The naked action of abusing the airwaves through the use of vulgarities when no one determines the who is listening especially in a country where we are deeply worried about our kids’ future owing to a decadent breakdown of societal norms – the radio should be the last outfit for poor and wrong indoctrination as well as influence. If this is what Atty. Philip Wesseh seeks to turn a blind eye to and thinks press freedom is being muzzled, we are sorry our country is headed in the wrong direction. We all would not sip from the same wine glass.
Surely, two wrong cannot make any right! What is the issue? There is a curfew in place and a reckless talk-show host decides that he will ignore the ordinance and go about on a care-free spree to challenge. Firstly, the talk-show host violated the curfew and the rules of engagement are clear. Did we investigate why he was held as others were allowed to go free? No! As a proponent of crude behavioral culture; he engaged the security forces in a war of words when he knew he was already in violation of an existing curfew. Agree he is a talk-show host and must be allowed to flout the law. Was he treated like Hassan Bility and incarcerated without trial? He had his day in court.
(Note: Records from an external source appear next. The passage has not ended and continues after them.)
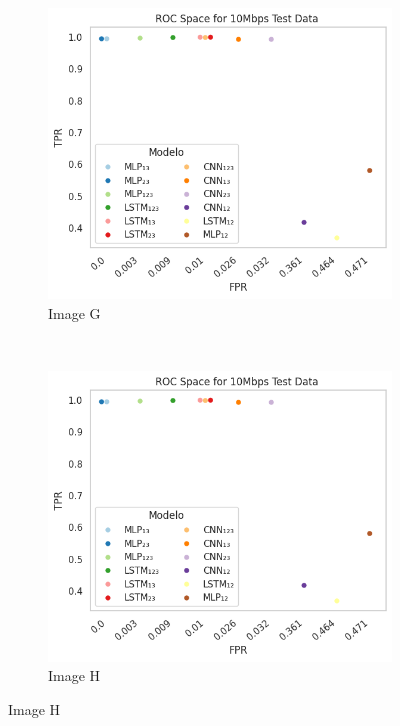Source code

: \documentclass[a4paper,fleqn]{cas-sc}
\begin{document}
\begin{figure}
\begin{minipage}[t]{0.46\textwidth}
			\begin{subfigure}[t]{0.33\textwidth}
				\includegraphics[draft=false, width=\textwidth]{./figs/ROC-Space-Test-Data-10Mbps.png} 
				\caption{Image G}
				\label{fig:1a}
			\end{subfigure}%
			~
			\begin{subfigure}[t]{0.33\textwidth}
				\includegraphics[draft=false, width=\textwidth]{./figs/ROC-Space-Test-Data-10Mbps.png} 
				\caption{Image H}
				\label{fig:2a}
			\end{subfigure}%

\end{minipage}
\end{figure}
\end{document}
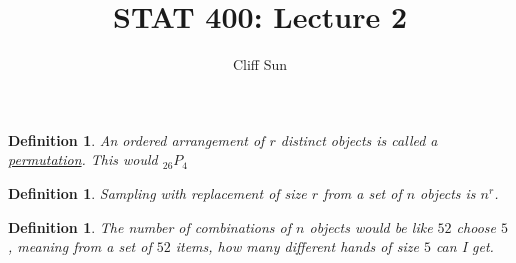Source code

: \documentclass{article}
\title{STAT 400: Lecture 2}
\author{Cliff Sun}
\newtheorem{definition}[theorem]{Definition}
\newtheorem{one minute paper}[theorem]{One Minute Paper}
\begin{document}
\maketitle

\begin{definition}
    An ordered arrangement of $r$ distinct objects is called a \underline{permutation}. This would $_{26} P_4$
\end{definition}

\begin{definition}
    Sampling with replacement of size $r$ from a set of $n$ objects is $n^{r}$. 
\end{definition}

\begin{definition}
    The number of combinations of $n$ objects would be like $52$ choose $5$, meaning from a set of $52$ items, how many different hands of size $5$ can I get. 
\end{definition}
\end{document}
So, although Atty. Wesseh claimed on the one hand the government was stabbing itself in the back – his show-biz radio talk-show host was given an opportunity before the law.
Freedom of the press cannot be measured through the multiplicity of media outlets (press, television or radio) but the responsible use of platform in a civilized manner. We are not in the days of “Monrovia-based or Gbarnga-based Press” when propaganda weighed in so irresponsibly.
We all including Atty. Wesseh can help this country when we encourage our colleagues and newfound social cum political commentators to appreciate that the fundamental trademarks of good journalism are embedded in balance, impartiality, fairness, equal access and the aura to take responsibility for our actions whatsoever.
Bad journalism is permeating the fabric of our society – rather than give those bad eggs reasons to believe they are doing the right thing we must chastise them and we think the PUL should not pamper these elements as well. It is all about calling a spade a spade. If this country must be seen as one of laws – we should not inspire gangsterism as a fulcrum of professional journalism. Do we consider incitement and lawlessness as ethical and responsible? Atty. Wesseh can indeed assist in the process.
Have we forgotten Rwanda and the misuse of the media that led to so many deaths? Have we forgotten how others used the media in 1992 to send our compatriots to their early graves in the so-called “Operation Octopus?” Granted we all might not see through the same barometer; but all those who mean well for our country cannot be barred from criticizing in as much as civility informs that process.
While the work of the media as Fourth estate of the realm is laudable – there is a difference between ‘news’, ‘sentiments’, ‘propaganda’ and ‘court of public opinion’. But the wit of a credible journalist is to report the news impartially, responsibly, fairly and in a balanced manner. Mind you, equal access to all sides enfolds professionalism.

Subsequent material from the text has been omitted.